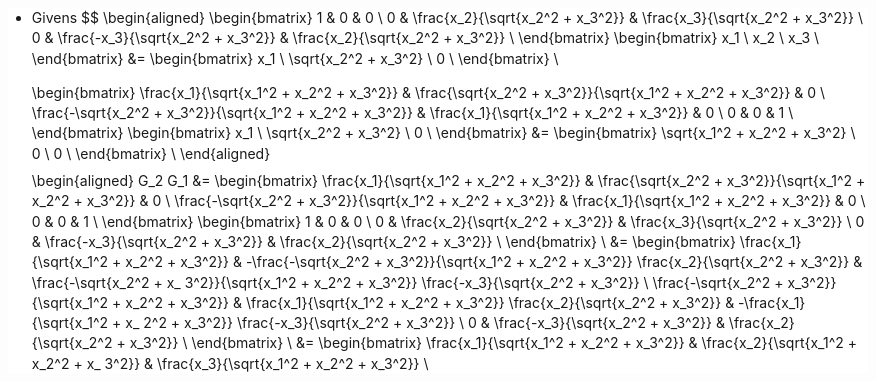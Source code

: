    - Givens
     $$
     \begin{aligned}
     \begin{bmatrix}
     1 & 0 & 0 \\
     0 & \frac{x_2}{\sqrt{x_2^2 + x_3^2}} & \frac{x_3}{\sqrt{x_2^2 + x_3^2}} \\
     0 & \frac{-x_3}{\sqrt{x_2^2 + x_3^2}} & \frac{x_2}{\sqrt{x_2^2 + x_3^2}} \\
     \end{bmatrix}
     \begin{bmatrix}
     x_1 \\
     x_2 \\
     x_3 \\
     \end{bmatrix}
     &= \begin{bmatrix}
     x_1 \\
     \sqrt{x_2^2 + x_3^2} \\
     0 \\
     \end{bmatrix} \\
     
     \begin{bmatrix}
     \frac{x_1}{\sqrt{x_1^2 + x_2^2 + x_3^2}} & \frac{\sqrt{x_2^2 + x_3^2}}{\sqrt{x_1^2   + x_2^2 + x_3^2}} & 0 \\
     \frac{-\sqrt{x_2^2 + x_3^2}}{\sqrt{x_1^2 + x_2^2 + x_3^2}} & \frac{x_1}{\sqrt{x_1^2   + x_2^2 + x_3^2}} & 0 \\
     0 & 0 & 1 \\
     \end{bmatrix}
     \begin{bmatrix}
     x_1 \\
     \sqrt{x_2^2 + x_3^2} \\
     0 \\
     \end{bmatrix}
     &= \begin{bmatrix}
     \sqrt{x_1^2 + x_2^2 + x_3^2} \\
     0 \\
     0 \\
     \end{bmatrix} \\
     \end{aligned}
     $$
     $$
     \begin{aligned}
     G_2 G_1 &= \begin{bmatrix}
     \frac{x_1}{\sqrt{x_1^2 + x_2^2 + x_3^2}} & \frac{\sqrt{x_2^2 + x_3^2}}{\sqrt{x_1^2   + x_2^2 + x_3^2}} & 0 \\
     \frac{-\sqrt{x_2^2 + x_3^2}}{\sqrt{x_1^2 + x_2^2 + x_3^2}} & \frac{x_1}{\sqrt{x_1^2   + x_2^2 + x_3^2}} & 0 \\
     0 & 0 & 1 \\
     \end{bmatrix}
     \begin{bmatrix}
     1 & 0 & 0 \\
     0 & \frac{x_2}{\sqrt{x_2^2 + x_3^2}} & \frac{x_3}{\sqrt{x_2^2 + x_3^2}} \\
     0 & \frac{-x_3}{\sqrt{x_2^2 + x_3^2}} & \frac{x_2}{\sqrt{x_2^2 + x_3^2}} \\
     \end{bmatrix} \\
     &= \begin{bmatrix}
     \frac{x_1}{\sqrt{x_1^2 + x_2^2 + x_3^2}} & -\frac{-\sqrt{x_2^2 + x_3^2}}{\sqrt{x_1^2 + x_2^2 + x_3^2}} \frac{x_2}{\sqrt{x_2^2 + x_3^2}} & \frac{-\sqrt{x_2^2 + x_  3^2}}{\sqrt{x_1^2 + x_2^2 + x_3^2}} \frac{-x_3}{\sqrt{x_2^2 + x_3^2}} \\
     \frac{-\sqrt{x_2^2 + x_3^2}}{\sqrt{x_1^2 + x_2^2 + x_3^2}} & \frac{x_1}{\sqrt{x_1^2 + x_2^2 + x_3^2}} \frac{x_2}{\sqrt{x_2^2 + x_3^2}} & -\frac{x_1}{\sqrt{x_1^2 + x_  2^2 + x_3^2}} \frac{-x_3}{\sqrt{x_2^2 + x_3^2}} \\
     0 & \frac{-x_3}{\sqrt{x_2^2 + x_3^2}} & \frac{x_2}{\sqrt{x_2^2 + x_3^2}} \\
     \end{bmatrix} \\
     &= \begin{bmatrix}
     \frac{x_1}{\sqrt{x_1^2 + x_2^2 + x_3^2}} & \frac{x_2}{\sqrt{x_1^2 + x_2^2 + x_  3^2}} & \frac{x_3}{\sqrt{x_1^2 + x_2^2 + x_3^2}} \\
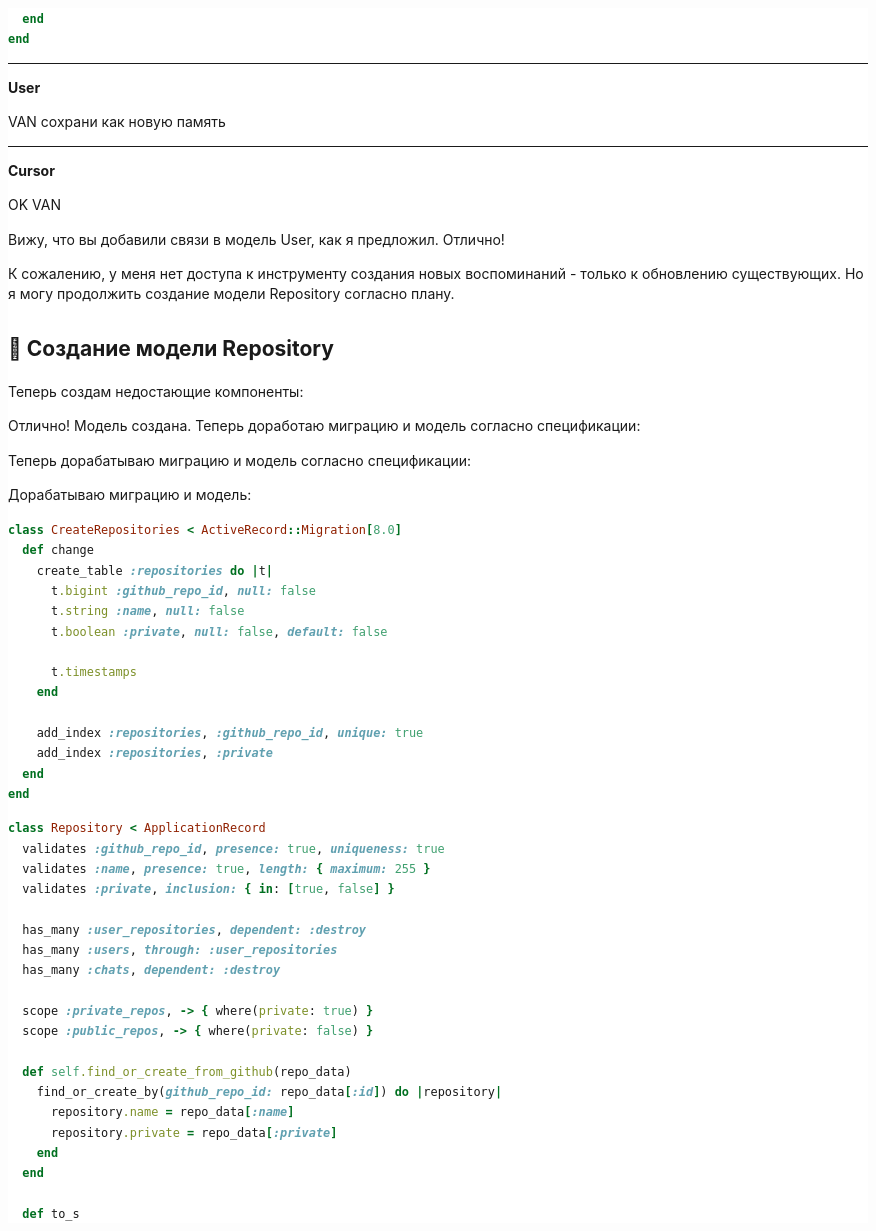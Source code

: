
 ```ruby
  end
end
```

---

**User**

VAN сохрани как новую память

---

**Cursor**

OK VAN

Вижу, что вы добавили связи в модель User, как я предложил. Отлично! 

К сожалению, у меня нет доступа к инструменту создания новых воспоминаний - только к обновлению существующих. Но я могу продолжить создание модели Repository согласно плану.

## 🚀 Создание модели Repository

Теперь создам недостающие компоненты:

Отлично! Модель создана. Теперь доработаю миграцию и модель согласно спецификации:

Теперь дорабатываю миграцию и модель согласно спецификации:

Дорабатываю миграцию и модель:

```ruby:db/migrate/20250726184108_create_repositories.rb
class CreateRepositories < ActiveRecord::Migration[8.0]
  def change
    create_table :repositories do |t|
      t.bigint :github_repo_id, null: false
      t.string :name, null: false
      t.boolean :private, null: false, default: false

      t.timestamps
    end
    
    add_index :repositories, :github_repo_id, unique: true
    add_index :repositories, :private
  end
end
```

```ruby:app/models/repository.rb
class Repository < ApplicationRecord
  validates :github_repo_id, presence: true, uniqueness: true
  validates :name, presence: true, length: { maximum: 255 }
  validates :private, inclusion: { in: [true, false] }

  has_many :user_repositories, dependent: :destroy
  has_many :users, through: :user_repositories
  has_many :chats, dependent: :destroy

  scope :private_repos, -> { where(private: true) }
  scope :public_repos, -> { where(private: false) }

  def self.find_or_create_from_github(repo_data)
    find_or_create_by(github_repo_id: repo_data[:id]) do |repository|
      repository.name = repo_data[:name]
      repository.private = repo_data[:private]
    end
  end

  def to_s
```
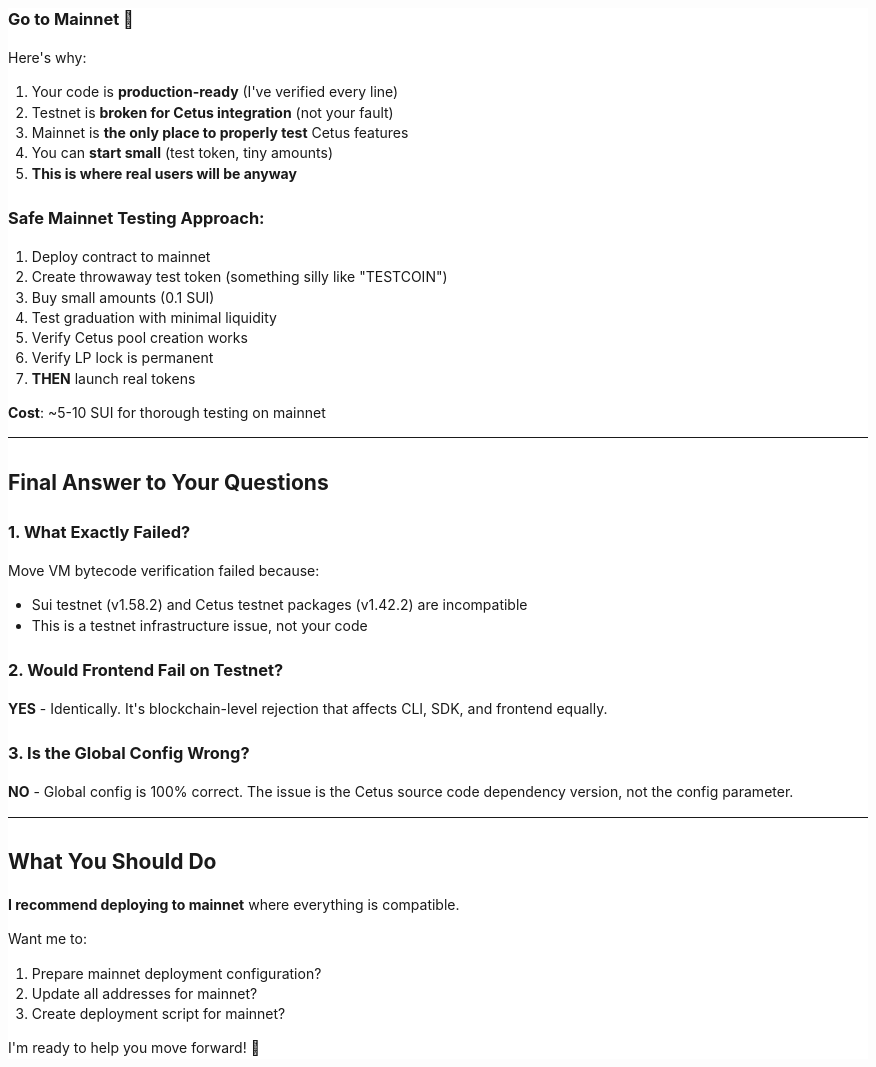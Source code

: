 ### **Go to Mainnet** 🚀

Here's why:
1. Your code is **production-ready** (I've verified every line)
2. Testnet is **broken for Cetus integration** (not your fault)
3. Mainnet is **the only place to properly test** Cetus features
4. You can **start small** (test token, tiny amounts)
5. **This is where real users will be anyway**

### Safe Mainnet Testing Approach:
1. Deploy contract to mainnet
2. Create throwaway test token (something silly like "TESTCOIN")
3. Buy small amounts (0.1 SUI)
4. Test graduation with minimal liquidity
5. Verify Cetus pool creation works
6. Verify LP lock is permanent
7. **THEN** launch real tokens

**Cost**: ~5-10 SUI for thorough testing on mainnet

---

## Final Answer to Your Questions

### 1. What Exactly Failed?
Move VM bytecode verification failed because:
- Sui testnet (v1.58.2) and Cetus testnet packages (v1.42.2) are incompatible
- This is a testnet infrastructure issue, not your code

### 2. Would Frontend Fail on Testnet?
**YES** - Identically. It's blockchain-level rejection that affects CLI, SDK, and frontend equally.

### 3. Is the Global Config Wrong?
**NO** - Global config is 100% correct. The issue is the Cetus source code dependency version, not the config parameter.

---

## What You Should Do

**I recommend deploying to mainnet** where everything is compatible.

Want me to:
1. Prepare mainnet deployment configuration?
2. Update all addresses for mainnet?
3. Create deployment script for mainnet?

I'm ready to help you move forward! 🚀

━━━

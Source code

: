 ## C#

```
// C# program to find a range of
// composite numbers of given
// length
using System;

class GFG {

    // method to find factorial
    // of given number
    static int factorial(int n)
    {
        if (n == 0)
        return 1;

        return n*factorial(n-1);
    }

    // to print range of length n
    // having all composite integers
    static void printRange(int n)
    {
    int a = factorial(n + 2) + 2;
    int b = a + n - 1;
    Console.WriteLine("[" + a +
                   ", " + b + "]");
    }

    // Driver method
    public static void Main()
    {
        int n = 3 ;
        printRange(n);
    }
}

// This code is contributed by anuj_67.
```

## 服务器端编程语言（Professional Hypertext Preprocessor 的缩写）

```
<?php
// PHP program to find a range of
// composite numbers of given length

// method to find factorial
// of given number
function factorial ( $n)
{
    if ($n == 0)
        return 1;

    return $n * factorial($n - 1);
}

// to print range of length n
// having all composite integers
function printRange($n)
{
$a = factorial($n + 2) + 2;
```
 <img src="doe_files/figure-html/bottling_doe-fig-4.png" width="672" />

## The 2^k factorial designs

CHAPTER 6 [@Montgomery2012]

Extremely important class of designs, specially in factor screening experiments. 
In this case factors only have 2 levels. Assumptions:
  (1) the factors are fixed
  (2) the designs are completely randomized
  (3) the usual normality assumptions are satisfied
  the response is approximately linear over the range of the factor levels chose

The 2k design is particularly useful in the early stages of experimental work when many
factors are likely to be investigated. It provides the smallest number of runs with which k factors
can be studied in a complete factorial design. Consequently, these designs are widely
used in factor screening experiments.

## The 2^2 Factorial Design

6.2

━━━

* _What is being asked_: Your answer should be a single number: the count of lines above with the word "destroy".

* _Response to this exercise_: 2